If submissions *require* review, the first submission isn't intended to
be merged anyway. So it's meaningless to say *either* that the first
submission is to be merged by applying patches, *or* that it's to be
merged as a pull. This is fairly much a non-sequitur.

> It seems to me that the extra trust for a pull request is needed because
> it's possible to post patches to the list (for review) that *differ*
> from the commits that *actually* lead up to the hash that is presented
> in the pull request. An attacker can prepare two patch sets, an innocent
> and a malicious one; post one series for review, but include the final
> commit hash of the other series in the pull request.
>
> Whereas when the maintainer applies patches from the list (i.e., at that
> point: from his own mailbox) directly, then the maintainer can be
> (reasonably) sure that those are exactly the patches the community
> reviewed (not counting mailbox break-ins etc).
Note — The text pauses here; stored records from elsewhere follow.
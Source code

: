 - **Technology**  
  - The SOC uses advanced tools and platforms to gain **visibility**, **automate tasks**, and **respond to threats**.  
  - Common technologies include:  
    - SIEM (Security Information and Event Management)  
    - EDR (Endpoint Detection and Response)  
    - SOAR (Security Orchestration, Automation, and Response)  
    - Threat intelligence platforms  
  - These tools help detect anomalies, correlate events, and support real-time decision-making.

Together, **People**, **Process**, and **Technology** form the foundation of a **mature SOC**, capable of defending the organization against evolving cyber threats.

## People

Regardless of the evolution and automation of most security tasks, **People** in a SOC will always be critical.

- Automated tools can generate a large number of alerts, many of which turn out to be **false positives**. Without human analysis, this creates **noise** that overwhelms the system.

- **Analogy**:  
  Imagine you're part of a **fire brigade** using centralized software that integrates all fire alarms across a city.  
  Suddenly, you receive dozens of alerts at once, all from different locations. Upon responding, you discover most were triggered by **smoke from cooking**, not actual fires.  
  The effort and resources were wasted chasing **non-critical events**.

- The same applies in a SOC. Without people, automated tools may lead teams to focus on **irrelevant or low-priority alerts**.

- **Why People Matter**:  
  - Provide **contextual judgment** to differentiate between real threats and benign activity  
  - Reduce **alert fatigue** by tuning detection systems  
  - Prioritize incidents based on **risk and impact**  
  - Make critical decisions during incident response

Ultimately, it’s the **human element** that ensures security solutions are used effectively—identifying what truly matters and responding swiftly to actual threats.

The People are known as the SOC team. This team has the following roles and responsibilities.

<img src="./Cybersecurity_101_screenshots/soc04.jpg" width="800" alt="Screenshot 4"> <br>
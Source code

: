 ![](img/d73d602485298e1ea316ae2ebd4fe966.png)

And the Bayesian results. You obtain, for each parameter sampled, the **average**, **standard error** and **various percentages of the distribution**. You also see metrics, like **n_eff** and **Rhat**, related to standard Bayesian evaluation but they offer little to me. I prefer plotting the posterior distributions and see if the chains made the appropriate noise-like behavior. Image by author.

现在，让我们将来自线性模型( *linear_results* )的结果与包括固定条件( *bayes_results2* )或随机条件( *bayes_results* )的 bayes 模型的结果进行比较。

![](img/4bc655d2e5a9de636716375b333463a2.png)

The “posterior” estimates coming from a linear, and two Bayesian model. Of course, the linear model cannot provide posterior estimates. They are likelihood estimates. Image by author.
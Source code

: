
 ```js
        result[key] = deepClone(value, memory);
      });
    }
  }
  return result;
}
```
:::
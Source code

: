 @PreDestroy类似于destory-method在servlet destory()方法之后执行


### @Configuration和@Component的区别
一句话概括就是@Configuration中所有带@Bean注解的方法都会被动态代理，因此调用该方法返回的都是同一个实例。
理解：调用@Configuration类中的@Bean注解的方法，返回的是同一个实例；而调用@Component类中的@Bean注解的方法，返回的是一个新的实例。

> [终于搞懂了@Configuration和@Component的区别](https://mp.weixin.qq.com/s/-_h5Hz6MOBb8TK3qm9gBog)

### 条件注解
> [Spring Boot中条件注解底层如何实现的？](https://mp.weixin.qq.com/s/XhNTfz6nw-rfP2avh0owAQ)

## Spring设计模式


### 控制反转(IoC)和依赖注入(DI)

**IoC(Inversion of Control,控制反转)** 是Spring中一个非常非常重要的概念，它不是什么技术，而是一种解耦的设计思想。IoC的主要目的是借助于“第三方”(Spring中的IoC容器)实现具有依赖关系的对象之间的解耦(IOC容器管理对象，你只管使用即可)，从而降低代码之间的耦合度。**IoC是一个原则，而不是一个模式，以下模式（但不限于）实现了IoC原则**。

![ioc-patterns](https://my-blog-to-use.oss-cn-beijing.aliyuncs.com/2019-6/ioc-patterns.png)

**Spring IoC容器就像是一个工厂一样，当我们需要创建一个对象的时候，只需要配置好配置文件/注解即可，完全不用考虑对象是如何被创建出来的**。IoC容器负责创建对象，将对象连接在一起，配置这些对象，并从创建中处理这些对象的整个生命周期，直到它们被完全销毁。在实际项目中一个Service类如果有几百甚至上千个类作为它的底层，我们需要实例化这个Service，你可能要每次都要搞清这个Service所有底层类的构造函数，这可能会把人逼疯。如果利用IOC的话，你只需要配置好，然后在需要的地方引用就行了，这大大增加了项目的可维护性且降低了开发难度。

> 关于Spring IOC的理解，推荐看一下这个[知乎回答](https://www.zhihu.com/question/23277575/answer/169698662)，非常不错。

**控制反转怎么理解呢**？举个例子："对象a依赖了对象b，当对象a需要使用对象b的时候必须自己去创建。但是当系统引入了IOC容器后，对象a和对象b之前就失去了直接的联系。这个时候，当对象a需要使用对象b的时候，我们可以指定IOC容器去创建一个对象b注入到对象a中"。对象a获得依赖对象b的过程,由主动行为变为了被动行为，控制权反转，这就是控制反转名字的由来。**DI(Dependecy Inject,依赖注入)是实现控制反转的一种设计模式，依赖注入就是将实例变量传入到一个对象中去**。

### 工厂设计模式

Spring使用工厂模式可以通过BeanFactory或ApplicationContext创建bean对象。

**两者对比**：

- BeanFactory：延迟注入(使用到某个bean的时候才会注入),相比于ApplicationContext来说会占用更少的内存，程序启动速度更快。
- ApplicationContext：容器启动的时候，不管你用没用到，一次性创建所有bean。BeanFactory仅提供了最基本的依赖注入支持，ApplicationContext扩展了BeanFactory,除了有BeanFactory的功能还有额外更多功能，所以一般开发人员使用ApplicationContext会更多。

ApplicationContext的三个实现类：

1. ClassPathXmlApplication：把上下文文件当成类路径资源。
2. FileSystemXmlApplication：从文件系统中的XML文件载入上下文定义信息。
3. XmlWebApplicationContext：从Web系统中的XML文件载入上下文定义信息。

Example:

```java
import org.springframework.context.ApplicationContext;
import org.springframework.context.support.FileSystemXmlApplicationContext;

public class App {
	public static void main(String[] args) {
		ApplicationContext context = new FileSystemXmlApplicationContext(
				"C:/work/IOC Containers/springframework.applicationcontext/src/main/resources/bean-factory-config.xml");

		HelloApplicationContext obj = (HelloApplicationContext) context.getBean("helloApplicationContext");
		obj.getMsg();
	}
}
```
Nonsense. If I go through seven rounds of posting patches to the list,
and I gather a series of acks from the first six but you apply the
seventh, you have *no* good reason to believe that my final submission
doesn't contain the trojan horse. You have to *look* before you apply
it.

And it's *just* the same if my final submission is actually in the form
of a pull request. Sure, the signed tag means you know it comes from
*me*, which can be achieved by signed email too (like this one). But
you still have to trust *me* just the same.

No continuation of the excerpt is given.